— Work order —
What appears in the data must be reproduced exactly.

##### Data listing #####

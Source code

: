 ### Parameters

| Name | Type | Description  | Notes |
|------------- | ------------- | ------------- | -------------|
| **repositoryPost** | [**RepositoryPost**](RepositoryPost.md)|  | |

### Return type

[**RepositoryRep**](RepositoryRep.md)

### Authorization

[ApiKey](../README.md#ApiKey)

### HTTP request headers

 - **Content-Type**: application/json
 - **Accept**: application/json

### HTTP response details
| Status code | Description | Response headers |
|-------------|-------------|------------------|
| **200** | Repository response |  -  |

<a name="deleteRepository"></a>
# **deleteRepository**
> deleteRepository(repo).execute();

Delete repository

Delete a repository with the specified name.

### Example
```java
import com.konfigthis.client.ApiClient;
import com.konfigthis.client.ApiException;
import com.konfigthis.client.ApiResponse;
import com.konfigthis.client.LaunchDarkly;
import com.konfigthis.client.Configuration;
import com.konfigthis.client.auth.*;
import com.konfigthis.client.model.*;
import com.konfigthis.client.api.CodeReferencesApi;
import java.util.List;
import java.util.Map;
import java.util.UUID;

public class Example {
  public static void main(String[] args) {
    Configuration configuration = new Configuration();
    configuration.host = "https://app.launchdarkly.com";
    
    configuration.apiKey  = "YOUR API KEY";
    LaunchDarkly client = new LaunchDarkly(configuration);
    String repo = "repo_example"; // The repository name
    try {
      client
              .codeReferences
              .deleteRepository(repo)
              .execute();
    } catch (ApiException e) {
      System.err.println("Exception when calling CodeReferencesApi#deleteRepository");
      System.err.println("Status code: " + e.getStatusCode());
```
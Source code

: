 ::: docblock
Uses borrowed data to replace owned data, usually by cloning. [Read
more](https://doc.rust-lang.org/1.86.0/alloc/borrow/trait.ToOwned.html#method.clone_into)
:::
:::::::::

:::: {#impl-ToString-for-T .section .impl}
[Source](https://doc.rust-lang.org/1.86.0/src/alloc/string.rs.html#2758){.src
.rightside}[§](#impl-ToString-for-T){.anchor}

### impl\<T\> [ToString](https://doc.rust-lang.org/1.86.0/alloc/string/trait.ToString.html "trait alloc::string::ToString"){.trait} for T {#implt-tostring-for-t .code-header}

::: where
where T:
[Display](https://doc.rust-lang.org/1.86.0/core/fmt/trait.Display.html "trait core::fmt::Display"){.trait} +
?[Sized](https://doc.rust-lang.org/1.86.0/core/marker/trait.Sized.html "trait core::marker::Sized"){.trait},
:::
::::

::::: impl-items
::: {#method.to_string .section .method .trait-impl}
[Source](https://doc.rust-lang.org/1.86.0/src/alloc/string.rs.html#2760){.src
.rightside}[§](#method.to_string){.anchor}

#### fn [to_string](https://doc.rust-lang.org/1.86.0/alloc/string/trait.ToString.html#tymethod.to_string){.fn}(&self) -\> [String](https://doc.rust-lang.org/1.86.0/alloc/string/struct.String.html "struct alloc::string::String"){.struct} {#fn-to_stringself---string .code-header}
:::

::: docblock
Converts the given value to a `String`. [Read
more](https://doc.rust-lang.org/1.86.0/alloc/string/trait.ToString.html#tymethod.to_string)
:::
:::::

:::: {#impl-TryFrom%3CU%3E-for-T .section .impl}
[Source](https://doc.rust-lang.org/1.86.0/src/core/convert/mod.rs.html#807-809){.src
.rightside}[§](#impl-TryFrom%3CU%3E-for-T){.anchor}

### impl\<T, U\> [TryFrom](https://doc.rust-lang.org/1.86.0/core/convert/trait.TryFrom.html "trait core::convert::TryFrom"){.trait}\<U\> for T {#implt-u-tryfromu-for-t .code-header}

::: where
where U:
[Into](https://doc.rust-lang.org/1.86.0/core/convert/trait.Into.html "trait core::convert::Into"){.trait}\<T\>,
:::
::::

#####

— Solved exercise —
Source code

: ### Parameters

| Name | Type | Description  | Notes |
|------------- | ------------- | ------------- | -------------|
| **repositoryPost** | [**RepositoryPost**](RepositoryPost.md)|  | |

### Return type

[**RepositoryRep**](RepositoryRep.md)

### Authorization

[ApiKey](../README.md#ApiKey)

### HTTP request headers

 - **Content-Type**: application/json
 - **Accept**: application/json

### HTTP response details
| Status code | Description | Response headers |
|-------------|-------------|------------------|
| **200** | Repository response |  -  |

<a name="deleteRepository"></a>
# **deleteRepository**
> deleteRepository(repo).execute();

Delete repository

Delete a repository with the specified name.

### Example
```java
import com.konfigthis.client.ApiClient;
import com.konfigthis.client.ApiException;
import com.konfigthis.client.ApiResponse;
import com.konfigthis.client.LaunchDarkly;
import com.konfigthis.client.Configuration;
import com.konfigthis.client.auth.*;
import com.konfigthis.client.model.*;
import com.konfigthis.client.api.CodeReferencesApi;
import java.util.List;
import java.util.Map;
import java.util.UUID;

public class Example {
  public static void main(String[] args) {
    Configuration configuration = new Configuration();
    configuration.host = "https://app.launchdarkly.com";
    
    configuration.apiKey  = "YOUR API KEY";
    LaunchDarkly client = new LaunchDarkly(configuration);
    String repo = "repo_example"; // The repository name
    try {
      client
              .codeReferences
              .deleteRepository(repo)
              .execute();
    } catch (ApiException e) {
      System.err.println("Exception when calling CodeReferencesApi#deleteRepository");
      System.err.println("Status code: " + e.getStatusCode());
```
Source code

: ::: docblock
Uses borrowed data to replace owned data, usually by cloning. [Read
more](https://doc.rust-lang.org/1.86.0/alloc/borrow/trait.ToOwned.html#method.clone_into)
:::
:::::::::

:::: {#impl-ToString-for-T .section .impl}
[Source](https://doc.rust-lang.org/1.86.0/src/alloc/string.rs.html#2758){.src
.rightside}[§](#impl-ToString-for-T){.anchor}

### impl\<T\> [ToString](https://doc.rust-lang.org/1.86.0/alloc/string/trait.ToString.html "trait alloc::string::ToString"){.trait} for T {#implt-tostring-for-t .code-header}

::: where
where T:
[Display](https://doc.rust-lang.org/1.86.0/core/fmt/trait.Display.html "trait core::fmt::Display"){.trait} +
?[Sized](https://doc.rust-lang.org/1.86.0/core/marker/trait.Sized.html "trait core::marker::Sized"){.trait},
:::
::::

::::: impl-items
::: {#method.to_string .section .method .trait-impl}
[Source](https://doc.rust-lang.org/1.86.0/src/alloc/string.rs.html#2760){.src
.rightside}[§](#method.to_string){.anchor}

#### fn [to_string](https://doc.rust-lang.org/1.86.0/alloc/string/trait.ToString.html#tymethod.to_string){.fn}(&self) -\> [String](https://doc.rust-lang.org/1.86.0/alloc/string/struct.String.html "struct alloc::string::String"){.struct} {#fn-to_stringself---string .code-header}
:::

::: docblock
Converts the given value to a `String`. [Read
more](https://doc.rust-lang.org/1.86.0/alloc/string/trait.ToString.html#tymethod.to_string)
:::
:::::

:::: {#impl-TryFrom%3CU%3E-for-T .section .impl}
[Source](https://doc.rust-lang.org/1.86.0/src/core/convert/mod.rs.html#807-809){.src
.rightside}[§](#impl-TryFrom%3CU%3E-for-T){.anchor}

### impl\<T, U\> [TryFrom](https://doc.rust-lang.org/1.86.0/core/convert/trait.TryFrom.html "trait core::convert::TryFrom"){.trait}\<U\> for T {#implt-u-tryfromu-for-t .code-header}

::: where
where U:
[Into](https://doc.rust-lang.org/1.86.0/core/convert/trait.Into.html "trait core::convert::Into"){.trait}\<T\>,
:::
::::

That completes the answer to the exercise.